The other one is the cute “stroking rabbit” placed in front of the “Sanshuden” on the left side of the worship hall. It is said that if you stroke the part of your body that is in pain, it will heal, and there are so many worshippers visit it.
With the “Unohi Ritual”, the “rabbit ema”, and the “stroking rabbit”, Omiwa Shrine is a shrine with a deep connection to rabbits. This year, which is the year of the rabbit, is a good year to visit Omiwa Shrine.
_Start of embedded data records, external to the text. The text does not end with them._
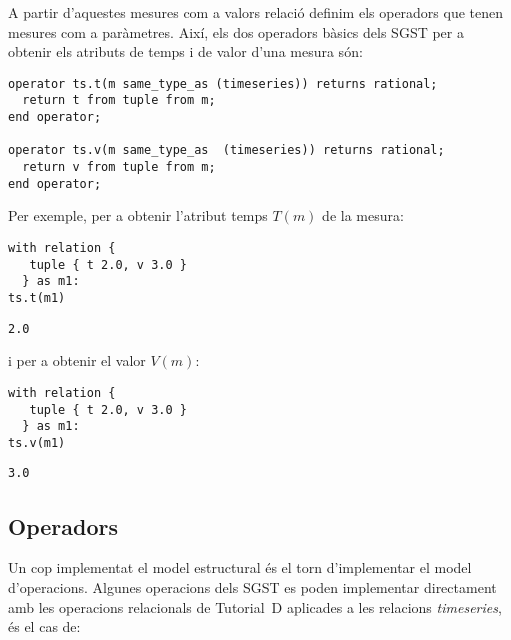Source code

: A partir d'aquestes mesures com a valors relació definim els operadors
que tenen mesures com a paràmetres. Així, els dos operadors bàsics
dels \gls{SGST} per a obtenir els atributs de temps i de valor d'una mesura
són:
\begin{lstlisting}[style=tutorialD]
operator ts.t(m same_type_as (timeseries)) returns rational;
  return t from tuple from m;
end operator;

operator ts.v(m same_type_as  (timeseries)) returns rational;
  return v from tuple from m;
end operator;
\end{lstlisting}


Per exemple, per a obtenir l'atribut temps $T(m)$ de la mesura:
\begin{lstlisting}[style=tutorialD]
with relation {
   tuple { t 2.0, v 3.0 }
  } as m1: 
ts.t(m1)
\end{lstlisting}
\begin{lstlisting}[style=stdout]
2.0
\end{lstlisting}
i per a obtenir el valor $V(m)$:
\begin{lstlisting}[style=tutorialD]
with relation {
   tuple { t 2.0, v 3.0 }
  } as m1: 
ts.v(m1)
\end{lstlisting}
\begin{lstlisting}[style=stdout]
3.0
\end{lstlisting}



\subsection{Operadors}

Un cop implementat el model estructural és el torn d'implementar el
model d'operacions.  Algunes operacions dels \gls{SGST} es poden
implementar directament amb les operacions relacionals de Tutorial~D
aplicades a les relacions \emph{timeseries}, és el cas de:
Fire prevention drill at Omiwa Shrine
On January 25th, a fire prevention drill was held at Omiwa Shrine with the participation of more than 100 people, including staff, shrine maidens, local fire stations and fire brigades. The drill was reported on online news and some newspapers with photos of shrine maidens doing a bucket relay in their costumes. Omiwa Shrine has important cultural properties such as the worship hall and the three torii gates, and this is a training that is held every year to try to deal with initial fire fighting by themselves, such as staff and shrine maidens, in case of emergency.
January 26th is the day for fire-prevention of cultural property, and many shrines and temples conduct similar training around this day. This Cultural Property Fire Prevention Day was established after the incident on January 26th, 1949, when the Golden Hall of Horyuji Temple, the oldest existing wooden structure in the world, burned down and the valuable wall paintings inside were damaged by fire. This is a topic that makes us think again that we, who visit shrines and temples, should not only strictly prohibit fire, but also engrave in our hearts not to damage precious cultural properties.